South Korea to Maintain Ban on ICOs, Many Fraudulent Activities Uncovered

South Korea’s government has reportedly decided not to lift its ban on initial coin offerings (ICOs) - presumably due to the lack of a well-defined regulatory framework for digital assets.

On February 1st (Friday), the South Korean virtual currency task force of the Office for Government Policy Coordination published a detailed report on the global ICO market. According to the newly released report, South Korean authorities have classified the ICO fundraising model as a high-risk investment. Due to the large number of scams carried out through ICO campaigns and also due to the high volatility of crypto tokens, South Korea’s government will maintain its ban on the controversial crowdfunding method.

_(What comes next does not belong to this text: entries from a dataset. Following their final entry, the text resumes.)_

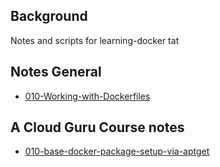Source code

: ## Background

Notes and scripts for learning-docker
tat



## Notes General

* [010-Working-with-Dockerfiles](docs/010-Working-with-Dockerfiles.md)


## A Cloud Guru Course notes

* [010-base-docker-package-setup-via-aptget](docs/010-base-docker-package-setup-via-aptget.md)
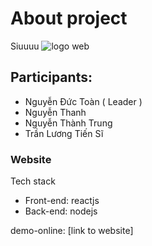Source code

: # About project
Siuuuu
![logo web](https://res.cloudinary.com/dcwka06ph/image/upload/v1669344948/Website_project/logo_mwaet4.jpg)
## Participants:
- Nguyễn Đức Toàn ( Leader )
- Nguyễn Thanh
- Nguyễn Thành Trung
- Trần Lương Tiến Sĩ

### Website
Tech stack
- Front-end: reactjs
- Back-end: nodejs


demo-online: [link to website]
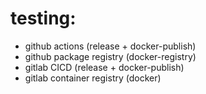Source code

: # testing:
- github actions (release + docker-publish)
- github package registry (docker-registry)
- gitlab CICD (release + docker-publish)
- gitlab container registry (docker)
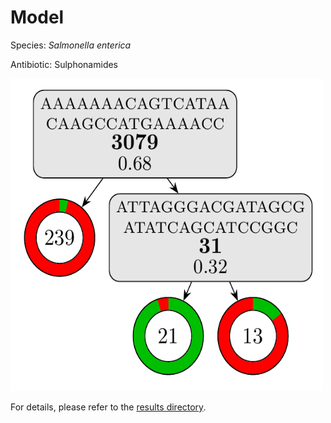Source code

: 
# Model

Species: *Salmonella enterica*

Antibiotic: Sulphonamides

<a href="./model.pdf"><img src="./model.png" width=500 height=500 /></a>

For details, please refer to the [results directory](../../../../../results/cart_b/salmonella%20enterica/sulphonamides/repeat_9/).

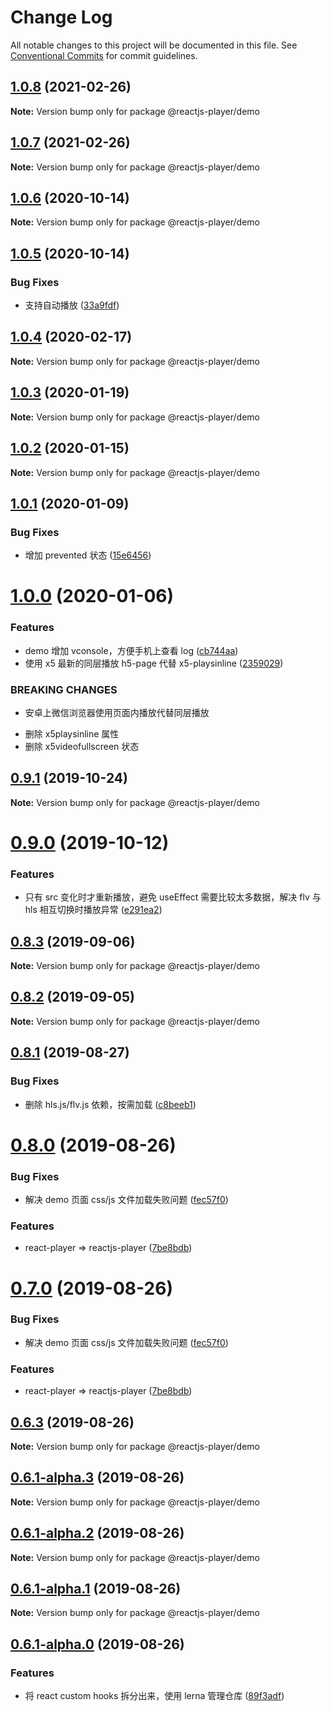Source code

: # Change Log

All notable changes to this project will be documented in this file.
See [Conventional Commits](https://conventionalcommits.org) for commit guidelines.

## [1.0.8](https://github.com/goblin-laboratory/reactjs-player/compare/v1.0.7...v1.0.8) (2021-02-26)

**Note:** Version bump only for package @reactjs-player/demo





## [1.0.7](https://github.com/goblin-laboratory/reactjs-player/compare/v1.0.6...v1.0.7) (2021-02-26)

**Note:** Version bump only for package @reactjs-player/demo





## [1.0.6](https://github.com/goblin-laboratory/reactjs-player/compare/v1.0.5...v1.0.6) (2020-10-14)

**Note:** Version bump only for package @reactjs-player/demo





## [1.0.5](https://github.com/goblin-laboratory/reactjs-player/compare/v1.0.4...v1.0.5) (2020-10-14)


### Bug Fixes

* 支持自动播放 ([33a9fdf](https://github.com/goblin-laboratory/reactjs-player/commit/33a9fdf))





## [1.0.4](https://github.com/goblin-laboratory/reactjs-player/compare/v1.0.3...v1.0.4) (2020-02-17)

**Note:** Version bump only for package @reactjs-player/demo





## [1.0.3](https://github.com/goblin-laboratory/reactjs-player/compare/v1.0.2...v1.0.3) (2020-01-19)

**Note:** Version bump only for package @reactjs-player/demo





## [1.0.2](https://github.com/goblin-laboratory/reactjs-player/compare/v1.0.2-alpha.0...v1.0.2) (2020-01-15)

**Note:** Version bump only for package @reactjs-player/demo





## [1.0.1](https://github.com/goblin-laboratory/reactjs-player/compare/v1.0.0...v1.0.1) (2020-01-09)


### Bug Fixes

* 增加 prevented 状态 ([15e6456](https://github.com/goblin-laboratory/reactjs-player/commit/15e6456))





# [1.0.0](https://github.com/goblin-laboratory/reactjs-player/compare/v0.9.1...v1.0.0) (2020-01-06)


### Features

* demo 增加 vconsole，方便手机上查看 log ([cb744aa](https://github.com/goblin-laboratory/reactjs-player/commit/cb744aa))
* 使用 x5 最新的同层播放 h5-page 代替 x5-playsinline ([2359029](https://github.com/goblin-laboratory/reactjs-player/commit/2359029))


### BREAKING CHANGES

* 安卓上微信浏览器使用页面内播放代替同层播放
- 删除 x5playsinline 属性
- 删除 x5videofullscreen 状态





## [0.9.1](https://github.com/goblin-laboratory/reactjs-player/compare/v0.9.0...v0.9.1) (2019-10-24)

**Note:** Version bump only for package @reactjs-player/demo





# [0.9.0](https://github.com/goblin-laboratory/reactjs-player/compare/v0.8.3...v0.9.0) (2019-10-12)


### Features

* 只有 src 变化时才重新播放，避免 useEffect 需要比较太多数据，解决 flv 与 hls 相互切换时播放异常 ([e291ea2](https://github.com/goblin-laboratory/reactjs-player/commit/e291ea2))





## [0.8.3](https://github.com/goblin-laboratory/reactjs-player/compare/v0.8.2...v0.8.3) (2019-09-06)

**Note:** Version bump only for package @reactjs-player/demo





## [0.8.2](https://github.com/goblin-laboratory/reactjs-player/compare/v0.8.1...v0.8.2) (2019-09-05)

**Note:** Version bump only for package @reactjs-player/demo





## [0.8.1](https://github.com/goblin-laboratory/reactjs-player/compare/v0.8.0...v0.8.1) (2019-08-27)


### Bug Fixes

* 删除 hls.js/flv.js 依赖，按需加载 ([c8beeb1](https://github.com/goblin-laboratory/reactjs-player/commit/c8beeb1))





# [0.8.0](https://github.com/goblin-laboratory/reactjs-player/compare/v0.6.3...v0.8.0) (2019-08-26)


### Bug Fixes

* 解决 demo 页面 css/js 文件加载失败问题 ([fec57f0](https://github.com/goblin-laboratory/reactjs-player/commit/fec57f0))


### Features

* react-player => reactjs-player ([7be8bdb](https://github.com/goblin-laboratory/reactjs-player/commit/7be8bdb))





# [0.7.0](https://github.com/goblin-laboratory/reactjs-player/compare/v0.6.3...v0.7.0) (2019-08-26)


### Bug Fixes

* 解决 demo 页面 css/js 文件加载失败问题 ([fec57f0](https://github.com/goblin-laboratory/reactjs-player/commit/fec57f0))


### Features

* react-player => reactjs-player ([7be8bdb](https://github.com/goblin-laboratory/reactjs-player/commit/7be8bdb))





## [0.6.3](https://github.com/goblin-laboratory/reactjs-player/compare/v0.6.1-alpha.3...v0.6.3) (2019-08-26)

**Note:** Version bump only for package @reactjs-player/demo





## [0.6.1-alpha.3](https://github.com/goblin-laboratory/reactjs-player/compare/v0.6.1-alpha.2...v0.6.1-alpha.3) (2019-08-26)

**Note:** Version bump only for package @reactjs-player/demo





## [0.6.1-alpha.2](https://github.com/goblin-laboratory/reactjs-player/compare/v0.6.1-alpha.1...v0.6.1-alpha.2) (2019-08-26)

**Note:** Version bump only for package @reactjs-player/demo





## [0.6.1-alpha.1](https://github.com/goblin-laboratory/reactjs-player/compare/v0.6.2-alpha.0...v0.6.1-alpha.1) (2019-08-26)

**Note:** Version bump only for package @reactjs-player/demo





## [0.6.1-alpha.0](https://github.com/goblin-laboratory/reactjs-player/compare/v0.5.5...v0.6.1-alpha.0) (2019-08-26)


### Features

* 将 react custom hooks 拆分出来，使用 lerna 管理仓库 ([89f3adf](https://github.com/goblin-laboratory/reactjs-player/commit/89f3adf))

At present, South Korea’s residents are allowed to participate in ICO-based fundraisers conducted outside of the East Asian country. In the past year, there have been several reports of crypto-related firms registering their companies abroad and then launching token sales in South Korea.

22 Different Investigations Launched

Several ICO startups have reportedly established business entities in Japan and Switzerland, in order to bypass restrictions placed by South Korean regulators. These startups have also targeted South Korean investors by promoting their fundraisers in the high-income economy that notably has a very high human development index (HDI).

In the latest report, South Korean authorities have stated that local firms may have to adhere to local regulatory guidelines even if they registered their ICOs in other jurisdictions. Notably, South Korea’s Office for Government Policy Coordination revealed that at least 22 local companies have registered crypto token sales outside of the nation. Investigating the matter, the country’s regulators have contacted the 22 firms and have received a response from 13.

According to South Korea’s authorities, local companies have managed to raise an average of $30 million through ICOs which were registered abroad. Significantly, Korean regulators have estimated that local startups may have earned around $500 million (in total) from token sales during the second half of 2017.

Lack Of Transparency

Acknowledging that it’s difficult to accurately determine the amount of funds raised via ICOs, the South Korean virtual currency task force noted:

Even though these firms raised tens of millions of dollars from ICO, the majority of the companies failed to transparently disclose how the funds were used and refused to cooperate with the government.

Currently, regulators in South Korea are investigating several crypto-related financial crimes including one involving former executives working at crypto exchange, Upbit. Former employees of Korea-based digital asset exchange Komid were also recently charged with “fraud, embezzlement, and misconduct” as they had allegedly “orchestrated fraudulent trading volumes” on the crypto trading platform.